Confocal Scanning Analysis
Cells cultured on poly-D-lysine (Sigma-Aldrich)-coated chamber slides were first fixed with 4% paraformaldehyde for 30 min and then with ice-cold methanol for 30 min. Antigen retrieval was performed with 10 mM citrate buffer (pH 6.0) containing 0.05% Tween 20 for 10 min. After 30 min incubation with 5% bovine serum albumin (Sigma-Aldrich), cells were incubated overnight at 4°C with primary antibodies (dilution 1:100; anti-CD11b [integrin α M], clone M-19, sc-6614; anti-IL-4, clone M-19, sc-1261; anti-IL-13, clone M-17, sc-1776; all Santa Cruz Biotechnology). The linked primary antibodies were detected with a FITC-conjugated secondary anti-goat antibody (Sigma-Aldrich) at a dilution of 1:50. Nuclei were stained with 1 μM TOTO-3 stain in PBS (T3604; Life Technologies) or stained with Hoechst for 5 min. Images were captured using a ZEISS LSM710 Exciter Laser Scanning Confocal Microscope.
Fluorescence in situ Hybridization
Paraffin-embedded sections were kept at 37°C overnight and then at 60°C for 10 min. The sections were deparaffinized in xylol at 60°C for 10 min, hydrated through a graded ethanol series, and immersed in citrate buffer containing 1% Tween 20 for 15 min for heat-induced target retrieval. Slides were cooled for 5 min at RT and placed in PBS containing 0.1% Tween (Sigma-Aldrich). To catalyze RNA degradation, slides were treated with 10 μg/μL RNase at 37°C for 1 h. Fluorescence in situ hybridization (FISH) was performed on the sections using a custom-made N-terminal Cy3-labeled peptide nucleic acid (PNA) probe that recognizes mouse centromeres but not rat centromeres (N-ATTCGTTGGAAACGGGA-C; Exiqon, Vedbaek, Denmark). The sequence was adopted from Vander Griend et al. [2009]. The PNA probe was used at a concentration of 6.4 pmol in hybridization buffer (50% formamide, 2× SSC, pH 7), and the sections were denatured at 75°C for 5 min, followed by hybridization at 60°C for 1 h. Sections were washed 3 times with 0.1× SSC at the hybridization temperature for 5 min and twice with 4× SSC containing 0.05% Tween 20 at 37°C, followed by washing in PBS at RT for 5 min. Nuclei were counterstained with a 1:1,000 dilution of TOTO-3 (Life Technologies) in PBS at RT. Sections were mounted with Vectashield (DAKO) for confocal analysis.
Statistical Analysis
All data were collected and analyzed for statistical significance. Mean ± standard deviation of the mean for each variable outcome were tabulated for each group and for each time-point of the experiments. Comparisons among groups and different time points were performed using one-way ANOVA test. All statistical analyses were performed using GraphPad PrismTM 4.0 software (GraphPad Software Inc., San Diego, CA, USA). The threshold of statistical significance was set at p < 0.05.
Results
Scaffold Characterization
The morphological features of the silk fibroin constructs were observed using FE-SEM, as shown in Figure 1.
Fig. 1
FE-SEM micrographs of silk fibroin constructs. a Freeze-dried sponges with homogeneous pore distribution, sample RP. b Sponges with bimodal pore distribution, sample O. c Electrospun net, sample F.

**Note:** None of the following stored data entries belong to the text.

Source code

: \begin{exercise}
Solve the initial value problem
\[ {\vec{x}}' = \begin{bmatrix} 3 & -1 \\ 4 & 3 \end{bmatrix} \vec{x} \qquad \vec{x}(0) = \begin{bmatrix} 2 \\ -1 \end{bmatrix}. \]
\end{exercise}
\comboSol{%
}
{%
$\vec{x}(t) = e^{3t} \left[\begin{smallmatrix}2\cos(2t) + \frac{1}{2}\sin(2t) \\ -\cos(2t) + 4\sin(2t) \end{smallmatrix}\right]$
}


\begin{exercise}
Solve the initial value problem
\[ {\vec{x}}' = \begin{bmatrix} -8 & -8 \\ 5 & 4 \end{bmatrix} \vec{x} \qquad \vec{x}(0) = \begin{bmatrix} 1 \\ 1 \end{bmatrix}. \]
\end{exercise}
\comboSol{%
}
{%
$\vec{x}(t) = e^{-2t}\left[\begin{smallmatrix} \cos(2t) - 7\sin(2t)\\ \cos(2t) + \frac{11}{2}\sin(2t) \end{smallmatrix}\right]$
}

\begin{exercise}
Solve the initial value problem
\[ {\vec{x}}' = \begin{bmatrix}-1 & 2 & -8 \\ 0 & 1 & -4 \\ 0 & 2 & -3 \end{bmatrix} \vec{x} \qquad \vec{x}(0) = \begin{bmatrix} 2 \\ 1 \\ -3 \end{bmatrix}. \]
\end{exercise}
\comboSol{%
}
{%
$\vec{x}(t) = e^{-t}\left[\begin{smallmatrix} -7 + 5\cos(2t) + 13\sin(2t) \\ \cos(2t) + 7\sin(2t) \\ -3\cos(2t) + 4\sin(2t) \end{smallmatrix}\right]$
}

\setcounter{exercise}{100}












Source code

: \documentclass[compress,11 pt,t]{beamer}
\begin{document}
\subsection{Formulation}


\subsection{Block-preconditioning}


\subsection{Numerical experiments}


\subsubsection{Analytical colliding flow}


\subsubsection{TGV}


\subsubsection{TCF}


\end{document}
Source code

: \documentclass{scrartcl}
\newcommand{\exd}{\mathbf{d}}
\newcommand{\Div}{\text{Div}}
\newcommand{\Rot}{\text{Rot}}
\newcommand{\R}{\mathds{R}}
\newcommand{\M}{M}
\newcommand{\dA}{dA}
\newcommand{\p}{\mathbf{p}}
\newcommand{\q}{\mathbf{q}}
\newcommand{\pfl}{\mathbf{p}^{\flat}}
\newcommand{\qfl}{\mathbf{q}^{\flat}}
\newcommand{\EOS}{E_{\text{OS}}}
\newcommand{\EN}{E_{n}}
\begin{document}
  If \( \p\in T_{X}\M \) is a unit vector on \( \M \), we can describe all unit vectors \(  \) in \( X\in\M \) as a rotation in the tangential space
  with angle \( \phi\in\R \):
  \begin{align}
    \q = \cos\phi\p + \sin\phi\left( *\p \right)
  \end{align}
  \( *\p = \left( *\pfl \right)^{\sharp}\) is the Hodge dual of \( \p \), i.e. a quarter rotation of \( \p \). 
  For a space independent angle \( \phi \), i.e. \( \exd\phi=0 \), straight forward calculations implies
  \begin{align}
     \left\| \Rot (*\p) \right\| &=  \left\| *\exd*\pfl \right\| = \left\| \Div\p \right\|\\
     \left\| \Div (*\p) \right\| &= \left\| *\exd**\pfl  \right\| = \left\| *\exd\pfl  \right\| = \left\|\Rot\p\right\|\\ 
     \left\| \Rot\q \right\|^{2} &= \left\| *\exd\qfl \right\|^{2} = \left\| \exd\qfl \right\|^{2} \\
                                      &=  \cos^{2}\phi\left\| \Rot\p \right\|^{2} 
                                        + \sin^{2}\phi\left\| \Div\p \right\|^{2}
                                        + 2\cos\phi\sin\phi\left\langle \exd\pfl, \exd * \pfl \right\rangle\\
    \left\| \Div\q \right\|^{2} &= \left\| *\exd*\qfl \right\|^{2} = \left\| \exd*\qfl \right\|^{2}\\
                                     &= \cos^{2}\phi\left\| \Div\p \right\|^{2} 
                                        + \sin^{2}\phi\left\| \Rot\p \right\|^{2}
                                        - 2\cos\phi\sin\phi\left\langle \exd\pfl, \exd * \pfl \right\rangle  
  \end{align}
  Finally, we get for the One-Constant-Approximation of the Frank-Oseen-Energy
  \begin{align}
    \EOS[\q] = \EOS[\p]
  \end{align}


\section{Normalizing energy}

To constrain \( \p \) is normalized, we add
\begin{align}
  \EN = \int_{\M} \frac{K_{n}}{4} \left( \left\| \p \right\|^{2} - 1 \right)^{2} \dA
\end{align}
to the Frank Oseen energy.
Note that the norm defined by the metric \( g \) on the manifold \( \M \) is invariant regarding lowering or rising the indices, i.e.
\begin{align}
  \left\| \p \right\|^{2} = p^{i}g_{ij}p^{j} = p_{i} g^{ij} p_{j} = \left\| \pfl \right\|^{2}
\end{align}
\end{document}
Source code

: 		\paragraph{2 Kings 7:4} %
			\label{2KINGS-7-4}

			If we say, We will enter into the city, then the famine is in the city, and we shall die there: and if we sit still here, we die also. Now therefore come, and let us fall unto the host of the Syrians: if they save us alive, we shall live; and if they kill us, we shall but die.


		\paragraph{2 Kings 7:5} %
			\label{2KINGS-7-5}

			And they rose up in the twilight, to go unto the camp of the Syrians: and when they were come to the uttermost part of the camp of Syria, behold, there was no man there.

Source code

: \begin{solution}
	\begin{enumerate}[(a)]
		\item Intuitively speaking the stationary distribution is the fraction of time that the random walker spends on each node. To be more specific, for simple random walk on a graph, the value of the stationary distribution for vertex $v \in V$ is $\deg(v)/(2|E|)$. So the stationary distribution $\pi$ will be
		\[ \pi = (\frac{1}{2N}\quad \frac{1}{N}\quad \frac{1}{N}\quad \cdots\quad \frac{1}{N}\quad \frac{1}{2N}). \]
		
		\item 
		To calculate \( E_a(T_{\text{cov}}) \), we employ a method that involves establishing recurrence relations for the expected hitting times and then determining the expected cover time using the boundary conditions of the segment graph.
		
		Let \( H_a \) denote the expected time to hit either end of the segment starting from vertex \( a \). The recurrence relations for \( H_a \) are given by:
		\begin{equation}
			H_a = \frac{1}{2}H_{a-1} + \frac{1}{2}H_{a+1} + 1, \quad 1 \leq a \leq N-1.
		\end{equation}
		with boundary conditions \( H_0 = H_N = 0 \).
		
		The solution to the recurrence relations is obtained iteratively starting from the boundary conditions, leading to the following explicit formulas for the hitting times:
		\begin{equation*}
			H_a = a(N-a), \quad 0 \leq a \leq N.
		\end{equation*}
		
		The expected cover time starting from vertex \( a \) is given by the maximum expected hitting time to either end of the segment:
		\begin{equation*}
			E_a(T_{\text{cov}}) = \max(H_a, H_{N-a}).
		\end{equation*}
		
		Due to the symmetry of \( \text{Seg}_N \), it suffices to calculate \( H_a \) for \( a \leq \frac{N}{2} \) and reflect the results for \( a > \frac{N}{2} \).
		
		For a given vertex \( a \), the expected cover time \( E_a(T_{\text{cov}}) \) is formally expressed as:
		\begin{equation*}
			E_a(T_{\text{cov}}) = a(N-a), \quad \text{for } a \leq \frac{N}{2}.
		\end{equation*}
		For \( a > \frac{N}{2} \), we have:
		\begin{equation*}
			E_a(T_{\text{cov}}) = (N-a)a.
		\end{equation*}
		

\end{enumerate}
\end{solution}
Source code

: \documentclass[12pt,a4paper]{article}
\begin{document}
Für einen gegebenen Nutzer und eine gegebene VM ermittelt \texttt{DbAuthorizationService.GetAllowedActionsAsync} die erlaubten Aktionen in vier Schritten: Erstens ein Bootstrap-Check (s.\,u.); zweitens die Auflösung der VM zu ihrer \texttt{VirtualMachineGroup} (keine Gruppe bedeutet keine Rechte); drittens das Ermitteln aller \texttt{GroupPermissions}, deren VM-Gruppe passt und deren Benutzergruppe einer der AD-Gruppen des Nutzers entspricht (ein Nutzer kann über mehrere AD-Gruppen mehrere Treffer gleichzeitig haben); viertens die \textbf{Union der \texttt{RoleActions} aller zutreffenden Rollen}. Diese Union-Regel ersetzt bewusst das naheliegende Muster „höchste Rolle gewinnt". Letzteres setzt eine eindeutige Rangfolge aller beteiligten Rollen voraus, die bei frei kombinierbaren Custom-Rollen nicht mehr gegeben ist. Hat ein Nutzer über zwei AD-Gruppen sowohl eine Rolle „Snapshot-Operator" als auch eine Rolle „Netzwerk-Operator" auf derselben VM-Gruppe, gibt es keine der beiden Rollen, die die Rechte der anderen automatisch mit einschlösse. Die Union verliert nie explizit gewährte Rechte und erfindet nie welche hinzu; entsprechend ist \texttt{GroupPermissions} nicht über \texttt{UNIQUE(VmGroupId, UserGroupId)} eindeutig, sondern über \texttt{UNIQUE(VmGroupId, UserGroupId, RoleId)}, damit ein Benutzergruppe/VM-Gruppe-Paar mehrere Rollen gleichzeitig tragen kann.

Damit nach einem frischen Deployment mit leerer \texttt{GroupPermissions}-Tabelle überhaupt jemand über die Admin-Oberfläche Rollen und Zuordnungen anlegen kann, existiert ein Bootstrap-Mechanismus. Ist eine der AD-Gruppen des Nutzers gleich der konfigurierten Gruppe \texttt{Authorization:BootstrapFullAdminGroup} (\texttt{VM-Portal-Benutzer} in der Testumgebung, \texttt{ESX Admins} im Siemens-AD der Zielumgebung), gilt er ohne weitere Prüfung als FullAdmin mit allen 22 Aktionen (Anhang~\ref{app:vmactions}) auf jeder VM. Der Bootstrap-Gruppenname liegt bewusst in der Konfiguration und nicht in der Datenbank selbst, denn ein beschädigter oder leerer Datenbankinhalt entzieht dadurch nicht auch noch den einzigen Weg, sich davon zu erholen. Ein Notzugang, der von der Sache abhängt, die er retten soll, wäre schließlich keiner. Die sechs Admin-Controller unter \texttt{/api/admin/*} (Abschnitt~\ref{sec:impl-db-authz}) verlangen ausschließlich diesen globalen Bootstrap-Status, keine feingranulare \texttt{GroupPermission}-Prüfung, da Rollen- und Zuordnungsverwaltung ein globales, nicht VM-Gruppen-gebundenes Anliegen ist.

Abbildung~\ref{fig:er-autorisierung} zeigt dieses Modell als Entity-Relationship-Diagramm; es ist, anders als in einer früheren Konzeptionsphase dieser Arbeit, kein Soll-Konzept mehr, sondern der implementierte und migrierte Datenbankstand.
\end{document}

The 3D porous structure obtained from the freeze-dried fibroin-water solution exhibited an interconnected homogeneous pore distribution (Fig. 1a). The sponges, on the other hand, exhibited a very distinct bimodal pore size distribution, which was achieved by inducing a temperature gradient (Fig. 1b). The fibers of the electrospun net were randomly distributed with a homogeneous fiber diameter size (Fig. 1c).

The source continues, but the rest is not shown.